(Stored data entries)
========================

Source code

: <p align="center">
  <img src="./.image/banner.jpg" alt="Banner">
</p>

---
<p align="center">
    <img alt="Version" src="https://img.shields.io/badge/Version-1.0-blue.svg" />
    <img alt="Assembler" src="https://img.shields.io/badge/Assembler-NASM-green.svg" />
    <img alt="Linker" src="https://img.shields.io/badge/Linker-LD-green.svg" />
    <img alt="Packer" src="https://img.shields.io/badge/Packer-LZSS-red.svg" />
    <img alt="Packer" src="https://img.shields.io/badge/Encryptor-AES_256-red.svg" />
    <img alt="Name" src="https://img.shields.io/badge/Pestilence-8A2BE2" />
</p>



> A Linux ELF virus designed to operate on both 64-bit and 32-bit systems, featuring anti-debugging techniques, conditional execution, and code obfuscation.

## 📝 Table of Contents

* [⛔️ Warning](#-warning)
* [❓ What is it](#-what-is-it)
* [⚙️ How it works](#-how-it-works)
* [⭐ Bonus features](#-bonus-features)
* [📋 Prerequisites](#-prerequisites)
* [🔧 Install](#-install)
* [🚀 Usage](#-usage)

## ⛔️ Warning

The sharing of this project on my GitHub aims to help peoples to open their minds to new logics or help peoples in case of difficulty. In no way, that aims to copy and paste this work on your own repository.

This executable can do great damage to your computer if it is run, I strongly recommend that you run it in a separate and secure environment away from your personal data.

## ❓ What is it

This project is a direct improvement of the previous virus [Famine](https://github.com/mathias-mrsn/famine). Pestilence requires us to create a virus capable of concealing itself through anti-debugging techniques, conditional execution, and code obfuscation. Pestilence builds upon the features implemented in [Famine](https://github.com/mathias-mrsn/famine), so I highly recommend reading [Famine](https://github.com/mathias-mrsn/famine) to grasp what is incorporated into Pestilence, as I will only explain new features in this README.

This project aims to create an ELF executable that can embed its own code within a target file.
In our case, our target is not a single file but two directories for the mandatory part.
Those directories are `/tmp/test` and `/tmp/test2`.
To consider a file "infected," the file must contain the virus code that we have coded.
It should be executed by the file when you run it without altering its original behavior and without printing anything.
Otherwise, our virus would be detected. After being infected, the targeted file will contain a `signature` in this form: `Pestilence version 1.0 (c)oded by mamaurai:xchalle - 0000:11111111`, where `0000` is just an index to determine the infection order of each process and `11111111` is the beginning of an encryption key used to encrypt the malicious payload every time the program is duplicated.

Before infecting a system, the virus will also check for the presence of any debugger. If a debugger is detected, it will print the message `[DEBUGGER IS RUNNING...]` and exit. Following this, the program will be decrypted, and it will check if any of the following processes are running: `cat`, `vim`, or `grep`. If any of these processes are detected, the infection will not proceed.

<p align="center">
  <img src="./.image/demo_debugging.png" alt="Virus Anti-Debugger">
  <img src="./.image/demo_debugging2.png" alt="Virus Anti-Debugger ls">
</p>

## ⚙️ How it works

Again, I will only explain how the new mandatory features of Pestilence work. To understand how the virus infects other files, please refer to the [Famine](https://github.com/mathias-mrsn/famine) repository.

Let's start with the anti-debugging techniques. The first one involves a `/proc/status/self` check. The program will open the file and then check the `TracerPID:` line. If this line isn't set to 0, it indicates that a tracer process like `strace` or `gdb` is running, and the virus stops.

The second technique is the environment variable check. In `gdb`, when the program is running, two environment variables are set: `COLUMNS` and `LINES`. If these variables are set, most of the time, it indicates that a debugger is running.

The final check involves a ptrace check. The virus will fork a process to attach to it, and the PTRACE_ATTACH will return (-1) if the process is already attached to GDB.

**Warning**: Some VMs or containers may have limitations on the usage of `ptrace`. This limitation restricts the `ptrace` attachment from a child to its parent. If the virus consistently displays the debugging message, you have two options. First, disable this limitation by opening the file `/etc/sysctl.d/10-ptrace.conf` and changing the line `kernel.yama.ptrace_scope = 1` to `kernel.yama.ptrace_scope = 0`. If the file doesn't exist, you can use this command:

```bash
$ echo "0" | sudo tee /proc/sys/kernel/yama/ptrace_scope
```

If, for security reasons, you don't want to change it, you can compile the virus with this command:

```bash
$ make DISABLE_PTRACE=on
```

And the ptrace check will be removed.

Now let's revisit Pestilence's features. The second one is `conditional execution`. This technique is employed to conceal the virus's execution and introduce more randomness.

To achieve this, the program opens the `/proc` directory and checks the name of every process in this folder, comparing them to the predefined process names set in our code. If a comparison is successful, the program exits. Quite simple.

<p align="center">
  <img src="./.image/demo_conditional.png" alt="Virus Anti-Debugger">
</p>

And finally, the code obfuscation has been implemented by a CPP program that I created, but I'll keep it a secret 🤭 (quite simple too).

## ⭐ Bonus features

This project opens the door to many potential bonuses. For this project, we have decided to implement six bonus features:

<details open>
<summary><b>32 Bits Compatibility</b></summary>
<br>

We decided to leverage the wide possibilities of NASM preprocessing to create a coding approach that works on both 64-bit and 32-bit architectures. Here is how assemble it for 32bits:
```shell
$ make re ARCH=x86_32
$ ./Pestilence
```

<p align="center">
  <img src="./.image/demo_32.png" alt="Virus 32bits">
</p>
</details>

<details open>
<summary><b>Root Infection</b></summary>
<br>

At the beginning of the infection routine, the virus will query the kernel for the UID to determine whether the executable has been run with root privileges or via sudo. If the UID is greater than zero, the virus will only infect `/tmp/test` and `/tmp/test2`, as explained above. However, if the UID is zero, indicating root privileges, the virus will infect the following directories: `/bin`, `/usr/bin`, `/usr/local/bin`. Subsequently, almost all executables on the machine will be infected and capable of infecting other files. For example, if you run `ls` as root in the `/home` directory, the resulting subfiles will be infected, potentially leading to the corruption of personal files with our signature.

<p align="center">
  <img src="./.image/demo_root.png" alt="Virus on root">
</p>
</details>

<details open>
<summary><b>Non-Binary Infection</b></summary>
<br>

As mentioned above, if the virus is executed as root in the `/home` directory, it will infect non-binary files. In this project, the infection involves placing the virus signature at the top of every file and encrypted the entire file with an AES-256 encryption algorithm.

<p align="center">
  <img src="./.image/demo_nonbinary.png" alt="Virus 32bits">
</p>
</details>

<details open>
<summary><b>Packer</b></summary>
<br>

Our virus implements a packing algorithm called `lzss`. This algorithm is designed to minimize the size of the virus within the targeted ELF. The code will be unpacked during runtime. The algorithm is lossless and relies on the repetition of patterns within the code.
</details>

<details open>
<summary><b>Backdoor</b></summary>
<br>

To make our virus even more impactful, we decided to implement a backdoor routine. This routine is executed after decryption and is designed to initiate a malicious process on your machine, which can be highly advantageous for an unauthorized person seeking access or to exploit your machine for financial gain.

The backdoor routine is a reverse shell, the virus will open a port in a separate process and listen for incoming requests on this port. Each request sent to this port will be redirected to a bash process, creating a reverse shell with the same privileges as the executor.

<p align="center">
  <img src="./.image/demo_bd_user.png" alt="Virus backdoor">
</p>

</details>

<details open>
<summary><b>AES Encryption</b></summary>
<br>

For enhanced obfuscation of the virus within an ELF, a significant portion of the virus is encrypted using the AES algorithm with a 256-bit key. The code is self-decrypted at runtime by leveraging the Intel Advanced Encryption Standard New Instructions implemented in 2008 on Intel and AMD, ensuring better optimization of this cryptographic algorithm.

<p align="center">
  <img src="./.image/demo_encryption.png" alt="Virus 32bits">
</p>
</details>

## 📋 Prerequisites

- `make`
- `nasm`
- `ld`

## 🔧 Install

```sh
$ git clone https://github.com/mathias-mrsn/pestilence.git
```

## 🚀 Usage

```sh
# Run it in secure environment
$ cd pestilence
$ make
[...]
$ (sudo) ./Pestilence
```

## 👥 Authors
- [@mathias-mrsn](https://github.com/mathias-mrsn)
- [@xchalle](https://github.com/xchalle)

========================

* Work to complete
Search the data and copy each line containing "green".

* Answer space
    <img alt="Assembler" src="https://img.shields.io/badge/Assembler-NASM-green.svg" />
    <img alt="Linker" src="https://img.shields.io/badge/Linker-LD-green.svg" />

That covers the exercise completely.